2004 was one of the best years in the history of NSKF, With 223 accepted records. 76 accepted records from previous years help to complete the Norwegian Bird list. There are 22 records presented that have been shelved. Half of these are concerning first year «Eastern Yellow Wagtails». This is due to the lack of identification knowledge in the literature for such birds. Also presented are 47 records that for some reason have not been accepted. The records from 2004 shows few extraordinary trends, maybe except for a smaller influx of Sabine’s Gulls (16 records). It was the second best year for Green-winged Teal Anas carolinensis (10 records) and the best year for Bee-eater Merops apiaster (7 records) and Caspian Gull Larus cachinnans (4 records). Other records of interest are Norway’s fourth Short-toed Eagle Circaetus gallicus, sixth Gull-billed Tern Sterna niloctia, fifth Pallid Swift Apus pallidus, second White-winged Lark Melanocorypha leucoptera and second Eastern Bonelli’s Warbler Phylloscopus orientalis. Five records of White-winged Black Tern Chlidonias leucopterus and two records of Whites Thrush Zootera dauma are also more than normal.

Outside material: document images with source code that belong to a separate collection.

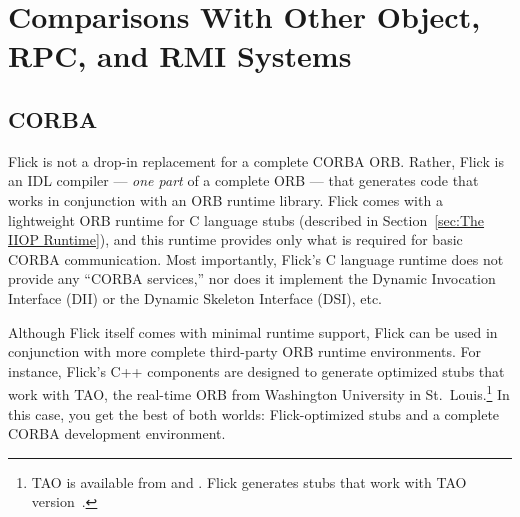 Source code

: 

\section{Comparisons With Other Object, RPC, and RMI Systems}
\label{sec:Comparisons With Other Object, RPC, and RMI Systems}



\subsection{CORBA}
\label{subsec:CORBA}

Flick is not a drop-in replacement for a complete CORBA ORB\@.  Rather, Flick
is an IDL compiler --- \emph{one part} of a complete ORB --- that generates
code that works in conjunction with an ORB runtime library.  Flick comes with a
lightweight ORB runtime for C language stubs (described in Section~\ref{sec:The
IIOP Runtime}), and this runtime provides only what is required for basic CORBA
communication.  Most importantly, Flick's C language runtime does not provide
any ``CORBA services,'' nor does it implement the Dynamic Invocation Interface
(DII) or the Dynamic Skeleton Interface (DSI), etc.

Although Flick itself comes with minimal runtime support, Flick can be used in
conjunction with more complete third-party ORB runtime environments.  For
instance, Flick's C++ components are designed to generate optimized stubs that
work with TAO, the real-time ORB from Washington University in St.\
Louis.\footnote{TAO is available from \taourl{} and \taosrcurl{}.  Flick
generates stubs that work with TAO version~\taoversion{}.}  In this case, you
get the best of both worlds: Flick-optimized stubs and a complete CORBA
development environment.

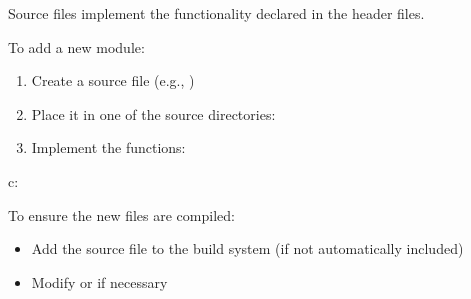 \documentclass[letterpaper,10pt,english]{sphinxmanual}
\begin{document}
\sphinxAtStartPar
{}

\sphinxAtStartPar
Source files implement the functionality declared in the header files.

\sphinxAtStartPar
To add a new module:
\begin{enumerate}
%
\item {} 
\sphinxAtStartPar
Create a source file (e.g., )

\item {} 
\sphinxAtStartPar
Place it in one of the source directories:

\begin{sphinxVerbatim}[commandchars=\\\{\}]
\end{sphinxVerbatim}

\item {} 
\sphinxAtStartPar
Implement the functions:

\end{enumerate}

\sphinxAtStartPar
c:

\begin{sphinxVerbatim}[commandchars=\\\{\}]
     
  
  \PYG{p}{[}\PYG{p}{]}  
\end{sphinxVerbatim}

\sphinxAtStartPar
{}

\sphinxAtStartPar
To ensure the new files are compiled:
\begin{itemize}
\item {} 
\sphinxAtStartPar
Add the source file to the build system (if not automatically included)

\item {} 
\sphinxAtStartPar
Modify  or  if necessary

\end{itemize}
\end{document}

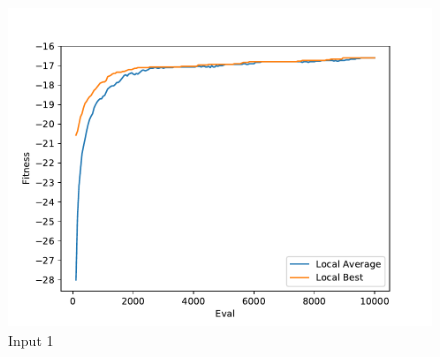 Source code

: \documentclass{standalone}
\begin{document}
\begin{figure}[!htb]
	\caption{Input 1}
	\label{fig:graph_1010}
	\includegraphics[width=\textwidth]{../graphs/graphs/1010.pdf}
\end{figure}
\end{document}
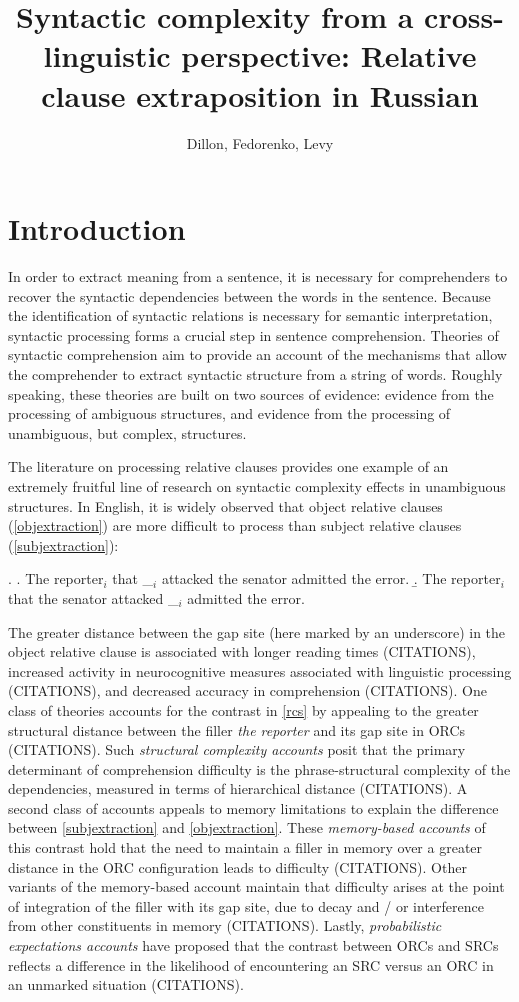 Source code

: \documentclass[12pt]{article}
\begin{document}
\title{Syntactic complexity from a cross-linguistic perspective: Relative clause extraposition in Russian}
\author{Dillon, Fedorenko, Levy}

\section{Introduction}
\label{sec:intro}

	In order to extract meaning from a sentence, it is necessary for comprehenders to recover the syntactic dependencies between the words in the sentence. Because the identification of syntactic relations is necessary for semantic interpretation, syntactic processing forms a crucial step in sentence comprehension. Theories of syntactic comprehension aim to provide an account of the mechanisms that allow the comprehender to extract syntactic structure from a string of words. Roughly speaking, these theories are built on two sources of evidence: evidence from the processing of ambiguous structures, and evidence from the processing of unambiguous, but complex, structures.
				
	The literature on processing relative clauses provides one example of an extremely fruitful line of research on syntactic complexity effects in unambiguous structures. In English, it is widely observed that object relative clauses (\ref{objextraction}) are more difficult to process than subject relative clauses (\ref{subjextraction}):
	
	\ex.	\label{rcs}
		\a.	\label{subjextraction} The reporter$_i$ that \_$_i$ attacked the senator admitted the error.
		\b.	\label{objextraction} The reporter$_i$ that the senator attacked \_$_i$ admitted the error. 
		
	The greater distance between the gap site (here marked by an underscore) in the object relative clause is associated with longer reading times (CITATIONS), increased activity in neurocognitive measures associated with linguistic processing (CITATIONS), and decreased accuracy in comprehension (CITATIONS). One class of theories accounts for the contrast in \ref{rcs} by appealing to the greater structural distance between the filler \textit{the reporter} and its gap site in ORCs (CITATIONS). Such \textit{structural complexity accounts} posit that the primary determinant of comprehension difficulty is the phrase-structural complexity of the dependencies, measured in terms of hierarchical distance (CITATIONS). A second class of accounts appeals to memory limitations to explain the difference between \ref{subjextraction} and \ref{objextraction}. These \textit{memory-based accounts} of this contrast hold that the need to maintain a filler in memory over a greater distance in the ORC configuration leads to difficulty (CITATIONS). Other variants of the memory-based account maintain that difficulty arises at the point of integration of the filler with its gap site, due to decay and / or interference from other constituents in memory (CITATIONS). Lastly, \textit{probabilistic expectations accounts} have proposed that the contrast between ORCs and SRCs reflects a difference in the likelihood of encountering an SRC versus an ORC in an unmarked situation (CITATIONS). 
	
\end{document}
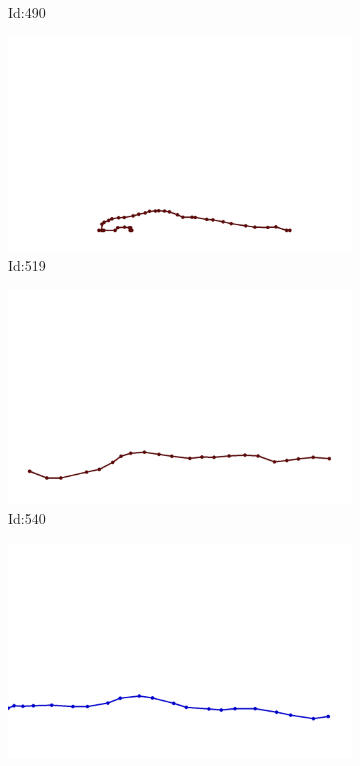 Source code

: \documentclass[12pt,twoside]{report}
\begin{document}
\begin{figure}
\begin{subfigure}[b]{0.20\textwidth}
\caption{Id:490}
\end{subfigure}
\begin{subfigure}[b]{0.20\textwidth}
\centering
\includegraphics[width=\textwidth]{../trajectories/519.png}
\caption{Id:519}
\end{subfigure}
\begin{subfigure}[b]{0.20\textwidth}
\centering
\includegraphics[width=\textwidth]{../trajectories/540.png}
\caption{Id:540}
\end{subfigure}
\begin{subfigure}[b]{0.20\textwidth}
\centering
\includegraphics[width=\textwidth]{../trajectories/553.png}

\end{subfigure}
\end{figure}
\end{document}
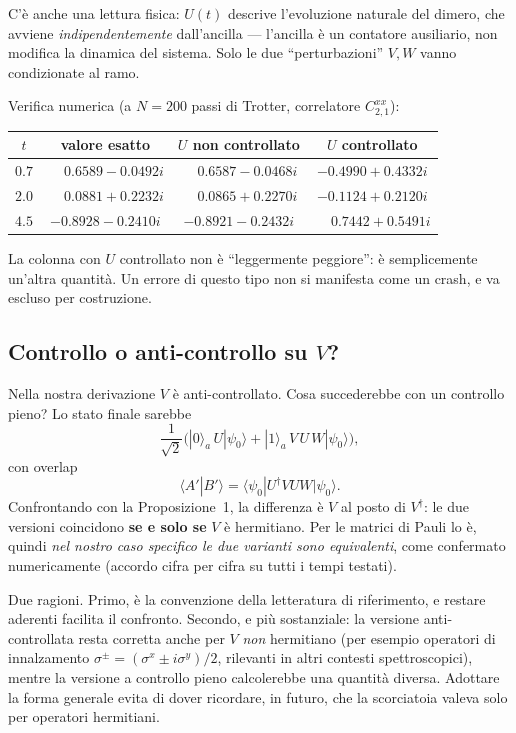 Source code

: \documentclass[11pt,a4paper]{article}
\begin{document}
C'è anche una lettura fisica: $U(t)$ descrive l'evoluzione naturale del dimero, che avviene
\emph{indipendentemente} dall'ancilla --- l'ancilla è un contatore ausiliario, non modifica la
dinamica del sistema. Solo le due ``perturbazioni'' $V,W$ vanno condizionate al ramo.

Verifica numerica (a $N=200$ passi di Trotter, correlatore $C_{2,1}^{xx}$):

\begin{center}
\begin{tabular}{cccc}
\toprule
$t$ & valore esatto & $U$ non controllato & $U$ controllato \\
\midrule
$0.7$ & $\phantom{-}0.6589-0.0492i$ & $\phantom{-}0.6587-0.0468i$ & $-0.4990+0.4332i$ \\
$2.0$ & $\phantom{-}0.0881+0.2232i$ & $\phantom{-}0.0865+0.2270i$ & $-0.1124+0.2120i$ \\
$4.5$ & $-0.8928-0.2410i$ & $-0.8921-0.2432i$ & $\phantom{-}0.7442+0.5491i$ \\
\bottomrule
\end{tabular}
\end{center}

\noindent
La colonna con $U$ controllato non è ``leggermente peggiore'': è semplicemente un'altra
quantità. Un errore di questo tipo non si manifesta come un crash, e va escluso per costruzione.

\subsection{Controllo o anti-controllo su $V$?}

Nella nostra derivazione $V$ è anti-controllato. Cosa succederebbe con un controllo pieno? Lo
stato finale sarebbe
\begin{equation}
\frac{1}{\sqrt2}\Big(|0\rangle_a\,U|\psi_0\rangle+|1\rangle_a\,V\,U\,W|\psi_0\rangle\Big),
\end{equation}
con overlap
\begin{equation}
\langle A'|B'\rangle=\langle\psi_0|U^\dagger V U W|\psi_0\rangle .
\end{equation}
Confrontando con la Proposizione~1, la differenza è $V$ al posto di $V^\dagger$: le due versioni
coincidono \textbf{se e solo se} $V$ è hermitiano. Per le matrici di Pauli lo è, quindi
\emph{nel nostro caso specifico le due varianti sono equivalenti}, come confermato
numericamente (accordo cifra per cifra su tutti i tempi testati).

\begin{warnbox}
Due ragioni. Primo, è la convenzione della letteratura di riferimento, e restare aderenti
facilita il confronto. Secondo, e più sostanziale: la versione anti-controllata resta corretta
anche per $V$ \emph{non} hermitiano (per esempio operatori di innalzamento
$\sigma^\pm=(\sigma^x\pm i\sigma^y)/2$, rilevanti in altri contesti spettroscopici), mentre la
versione a controllo pieno calcolerebbe una quantità diversa. Adottare la forma generale evita
di dover ricordare, in futuro, che la scorciatoia valeva solo per operatori hermitiani.
\end{warnbox}
\end{document}
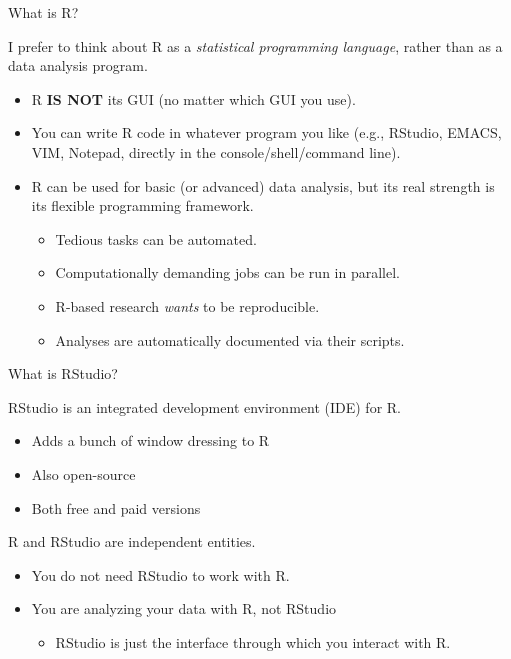 \documentclass[10pt]{beamer}
\begin{document}
\begin{frame}{What is R?}

  I prefer to think about R as a \emph{statistical programming language}, rather 
  than as a data analysis program.
  \vb
  \begin{itemize}
  \item R \textbf{IS NOT} its GUI (no matter which GUI you use).
    \vb
  \item You can write R code in whatever program you like (e.g., RStudio, EMACS, 
    VIM, Notepad, directly in the console/shell/command line).
    \vb
  \item R can be used for basic (or advanced) data analysis, but its real 
    strength is its flexible programming framework.
    \vc
    \begin{itemize}
      \item Tedious tasks can be automated.
        \vc
      \item Computationally demanding jobs can be run in parallel.
        \vc
      \item R-based research \emph{wants} to be reproducible.
        \vc
      \item Analyses are automatically documented via their scripts.
    \end{itemize}
  \end{itemize}

\end{frame}


\begin{frame}{What is RStudio?}

RStudio is an integrated development environment (IDE) for R.

\begin{itemize}
\item Adds a bunch of window dressing to R
\item Also open-source
\item Both free and paid versions
\end{itemize}

R and RStudio are independent entities.

\begin{itemize}
\item You do not need RStudio to work with R.
\item You are analyzing your data with R, not RStudio
  \begin{itemize}
  \item RStudio is just the interface through which you interact with R.
  \end{itemize}
\end{itemize}

\end{frame}
\end{document}
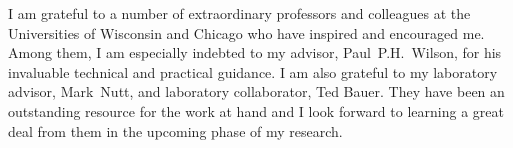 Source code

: I am grateful to a number of extraordinary professors and colleagues at the 
Universities of Wisconsin and Chicago who have inspired and encouraged me. Among  
them, I am especially indebted to my advisor, Paul~P.H.~Wilson, for his invaluable 
technical and practical guidance. I am also grateful to my laboratory advisor, 
Mark~Nutt, and laboratory collaborator, Ted Bauer. They have been an outstanding 
resource for the work at hand and I look forward to learning a great deal from 
them in the upcoming phase of my research.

New species to the Norwegian list:
There are a total of five new species to the Norwegian category A list presented in this report, all from 2004. This brings the official Norwegian Bird list to 471 species. Included in this list are accepted records in category A-C. The new species are Baird’s Sandpiper Calidris bairdii, Bridled Tern Sterna anaetheus, Thick-billed Warbler Acrocephalus aedon, Eastern Olivaceous Warbler Hippolais pallida and Eastern Orphean Warbler Sylvia crassirostris.